What you return should be each line of the data containing the string "satu".
*** Recorded information ***
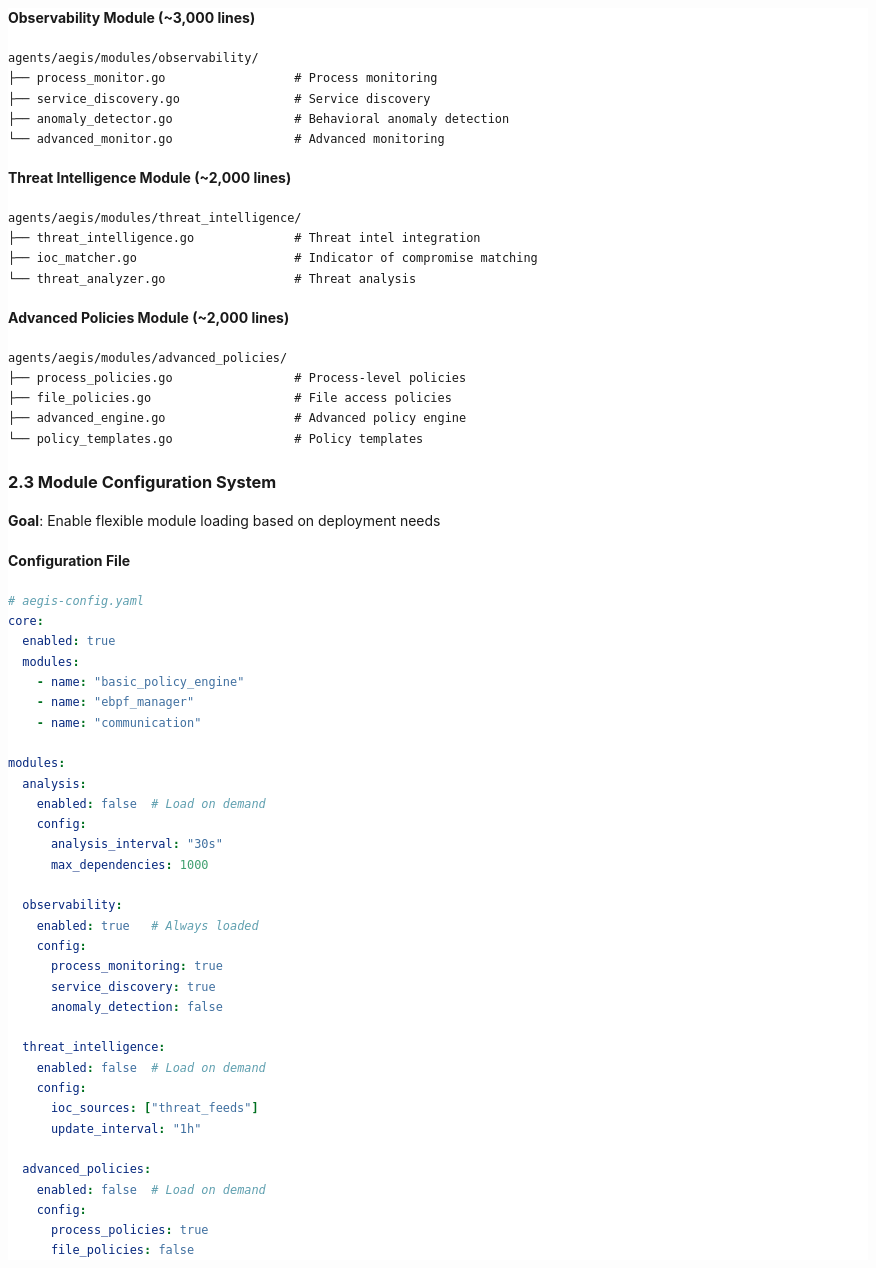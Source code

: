 #### Observability Module (~3,000 lines)
```
agents/aegis/modules/observability/
├── process_monitor.go                  # Process monitoring
├── service_discovery.go                # Service discovery
├── anomaly_detector.go                 # Behavioral anomaly detection
└── advanced_monitor.go                 # Advanced monitoring
```

#### Threat Intelligence Module (~2,000 lines)
```
agents/aegis/modules/threat_intelligence/
├── threat_intelligence.go              # Threat intel integration
├── ioc_matcher.go                      # Indicator of compromise matching
└── threat_analyzer.go                  # Threat analysis
```

#### Advanced Policies Module (~2,000 lines)
```
agents/aegis/modules/advanced_policies/
├── process_policies.go                 # Process-level policies
├── file_policies.go                    # File access policies
├── advanced_engine.go                  # Advanced policy engine
└── policy_templates.go                 # Policy templates
```

### 2.3 Module Configuration System
**Goal**: Enable flexible module loading based on deployment needs

#### Configuration File
```yaml
# aegis-config.yaml
core:
  enabled: true
  modules:
    - name: "basic_policy_engine"
    - name: "ebpf_manager"
    - name: "communication"

modules:
  analysis:
    enabled: false  # Load on demand
    config:
      analysis_interval: "30s"
      max_dependencies: 1000
      
  observability:
    enabled: true   # Always loaded
    config:
      process_monitoring: true
      service_discovery: true
      anomaly_detection: false
      
  threat_intelligence:
    enabled: false  # Load on demand
    config:
      ioc_sources: ["threat_feeds"]
      update_interval: "1h"
      
  advanced_policies:
    enabled: false  # Load on demand
    config:
      process_policies: true
      file_policies: false
```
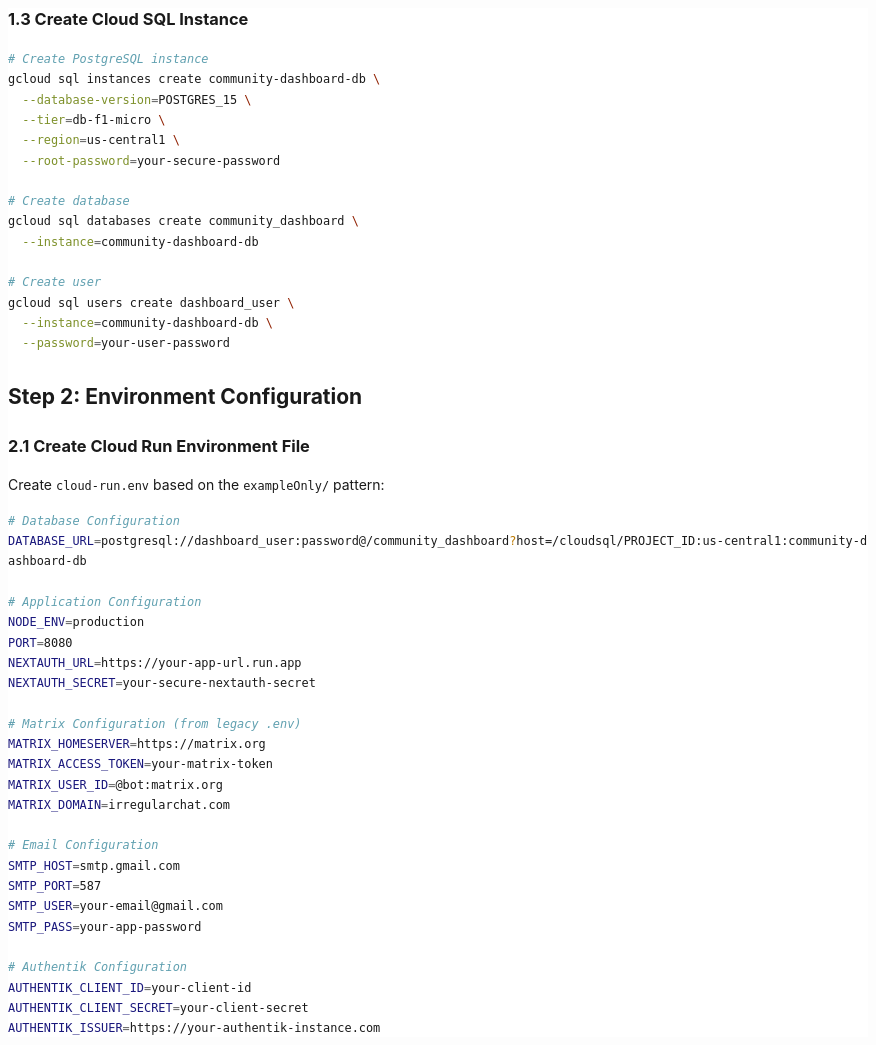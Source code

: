 ### 1.3 Create Cloud SQL Instance
```bash
# Create PostgreSQL instance
gcloud sql instances create community-dashboard-db \
  --database-version=POSTGRES_15 \
  --tier=db-f1-micro \
  --region=us-central1 \
  --root-password=your-secure-password

# Create database
gcloud sql databases create community_dashboard \
  --instance=community-dashboard-db

# Create user
gcloud sql users create dashboard_user \
  --instance=community-dashboard-db \
  --password=your-user-password
```

## Step 2: Environment Configuration

### 2.1 Create Cloud Run Environment File
Create `cloud-run.env` based on the `exampleOnly/` pattern:

```bash
# Database Configuration
DATABASE_URL=postgresql://dashboard_user:password@/community_dashboard?host=/cloudsql/PROJECT_ID:us-central1:community-dashboard-db

# Application Configuration
NODE_ENV=production
PORT=8080
NEXTAUTH_URL=https://your-app-url.run.app
NEXTAUTH_SECRET=your-secure-nextauth-secret

# Matrix Configuration (from legacy .env)
MATRIX_HOMESERVER=https://matrix.org
MATRIX_ACCESS_TOKEN=your-matrix-token
MATRIX_USER_ID=@bot:matrix.org
MATRIX_DOMAIN=irregularchat.com

# Email Configuration
SMTP_HOST=smtp.gmail.com
SMTP_PORT=587
SMTP_USER=your-email@gmail.com
SMTP_PASS=your-app-password

# Authentik Configuration
AUTHENTIK_CLIENT_ID=your-client-id
AUTHENTIK_CLIENT_SECRET=your-client-secret
AUTHENTIK_ISSUER=https://your-authentik-instance.com
```
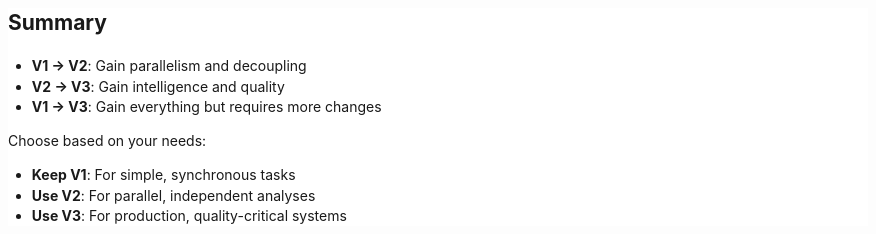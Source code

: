 ## Summary

- **V1 → V2**: Gain parallelism and decoupling
- **V2 → V3**: Gain intelligence and quality
- **V1 → V3**: Gain everything but requires more changes

Choose based on your needs:
- **Keep V1**: For simple, synchronous tasks
- **Use V2**: For parallel, independent analyses
- **Use V3**: For production, quality-critical systems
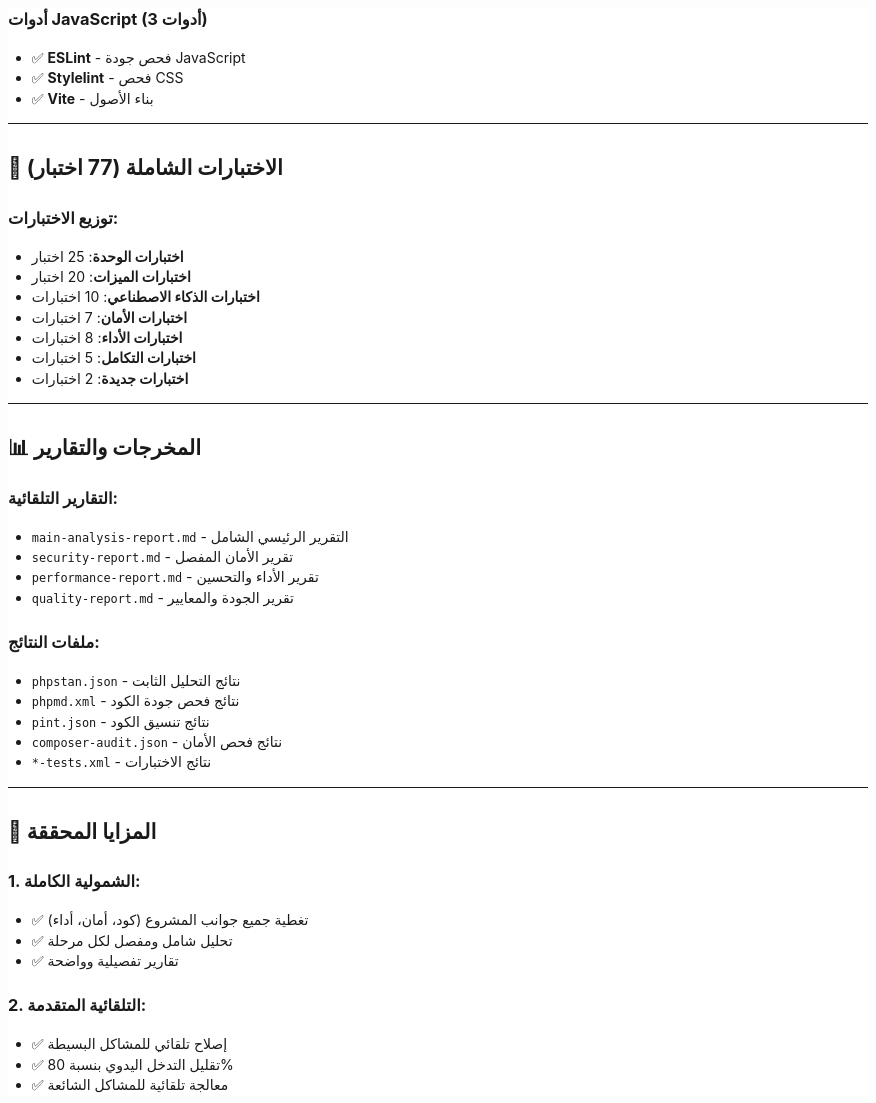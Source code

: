 ### **أدوات JavaScript (3 أدوات)**
- ✅ **ESLint** - فحص جودة JavaScript
- ✅ **Stylelint** - فحص CSS
- ✅ **Vite** - بناء الأصول

---

## 🧪 **الاختبارات الشاملة (77 اختبار)**

### **توزيع الاختبارات:**
- **اختبارات الوحدة**: 25 اختبار
- **اختبارات الميزات**: 20 اختبار
- **اختبارات الذكاء الاصطناعي**: 10 اختبارات
- **اختبارات الأمان**: 7 اختبارات
- **اختبارات الأداء**: 8 اختبارات
- **اختبارات التكامل**: 5 اختبارات
- **اختبارات جديدة**: 2 اختبارات

---

## 📊 **المخرجات والتقارير**

### **التقارير التلقائية:**
- `main-analysis-report.md` - التقرير الرئيسي الشامل
- `security-report.md` - تقرير الأمان المفصل
- `performance-report.md` - تقرير الأداء والتحسين
- `quality-report.md` - تقرير الجودة والمعايير

### **ملفات النتائج:**
- `phpstan.json` - نتائج التحليل الثابت
- `phpmd.xml` - نتائج فحص جودة الكود
- `pint.json` - نتائج تنسيق الكود
- `composer-audit.json` - نتائج فحص الأمان
- `*-tests.xml` - نتائج الاختبارات

---

## 🎯 **المزايا المحققة**

### **1. الشمولية الكاملة:**
- ✅ تغطية جميع جوانب المشروع (كود، أمان، أداء)
- ✅ تحليل شامل ومفصل لكل مرحلة
- ✅ تقارير تفصيلية وواضحة

### **2. التلقائية المتقدمة:**
- ✅ إصلاح تلقائي للمشاكل البسيطة
- ✅ تقليل التدخل اليدوي بنسبة 80%
- ✅ معالجة تلقائية للمشاكل الشائعة
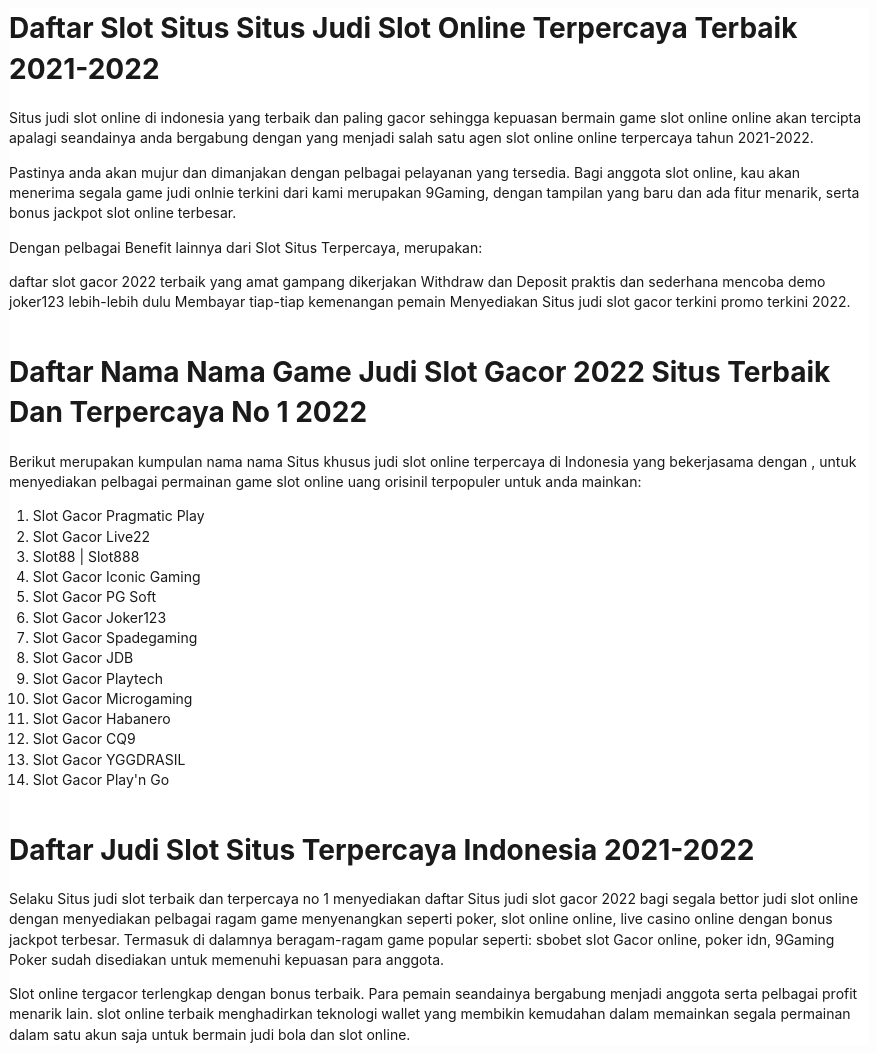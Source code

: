 # Daftar Slot Situs Situs Judi Slot Online Terpercaya Terbaik 2021-2022
Situs judi slot online di indonesia yang terbaik dan paling gacor sehingga kepuasan bermain game slot online online akan tercipta apalagi seandainya anda bergabung dengan yang menjadi salah satu agen slot online online terpercaya tahun 2021-2022.

Pastinya anda akan mujur dan dimanjakan dengan pelbagai pelayanan yang tersedia. Bagi anggota slot online, kau akan menerima segala game judi onlnie terkini dari kami merupakan 9Gaming, dengan tampilan yang baru dan ada fitur menarik, serta bonus jackpot slot online terbesar.


Dengan pelbagai Benefit lainnya dari Slot Situs Terpercaya, merupakan:

daftar slot gacor 2022 terbaik yang amat gampang dikerjakan
Withdraw dan Deposit praktis dan sederhana
mencoba demo joker123 lebih-lebih dulu
Membayar tiap-tiap kemenangan pemain
Menyediakan Situs judi slot gacor terkini promo terkini 2022. 

# Daftar Nama Nama Game Judi Slot Gacor 2022 Situs Terbaik Dan Terpercaya No 1 2022
Berikut merupakan kumpulan nama nama Situs khusus judi slot online terpercaya di Indonesia yang bekerjasama dengan , untuk menyediakan pelbagai permainan game slot online uang orisinil terpopuler untuk anda mainkan:

1. Slot Gacor Pragmatic Play
2. Slot Gacor Live22
3. Slot88 | Slot888
4. Slot Gacor Iconic Gaming
6. Slot Gacor PG Soft
7. Slot Gacor Joker123
8. Slot Gacor Spadegaming
9. Slot Gacor JDB
10. Slot Gacor Playtech
11. Slot Gacor Microgaming
12. Slot Gacor Habanero
13. Slot Gacor CQ9
14. Slot Gacor YGGDRASIL
15. Slot Gacor Play'n Go

# Daftar Judi Slot Situs Terpercaya Indonesia 2021-2022
Selaku Situs judi slot terbaik dan terpercaya no 1 menyediakan daftar Situs judi slot gacor 2022 bagi segala bettor judi slot online dengan menyediakan pelbagai ragam game menyenangkan seperti poker, slot online online, live casino online dengan bonus jackpot terbesar. Termasuk di dalamnya beragam-ragam game popular seperti: sbobet slot Gacor online, poker idn, 9Gaming Poker sudah disediakan untuk memenuhi kepuasan para anggota.

Slot online tergacor terlengkap dengan bonus terbaik. Para pemain seandainya bergabung menjadi anggota serta pelbagai profit menarik lain. slot online terbaik menghadirkan teknologi wallet yang membikin kemudahan dalam memainkan segala permainan dalam satu akun saja untuk bermain judi bola dan slot online.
*** End of Recorded information ***
» **Answer for this exercise**
Situs judi slot online di indonesia yang terbaik dan paling gacor sehingga kepuasan bermain game slot online online akan tercipta apalagi seandainya anda bergabung dengan yang menjadi salah satu agen slot online online terpercaya tahun 2021-2022.
Slot online tergacor terlengkap dengan bonus terbaik. Para pemain seandainya bergabung menjadi anggota serta pelbagai profit menarik lain. slot online terbaik menghadirkan teknologi wallet yang membikin kemudahan dalam memainkan segala permainan dalam satu akun saja untuk bermain judi bola dan slot online.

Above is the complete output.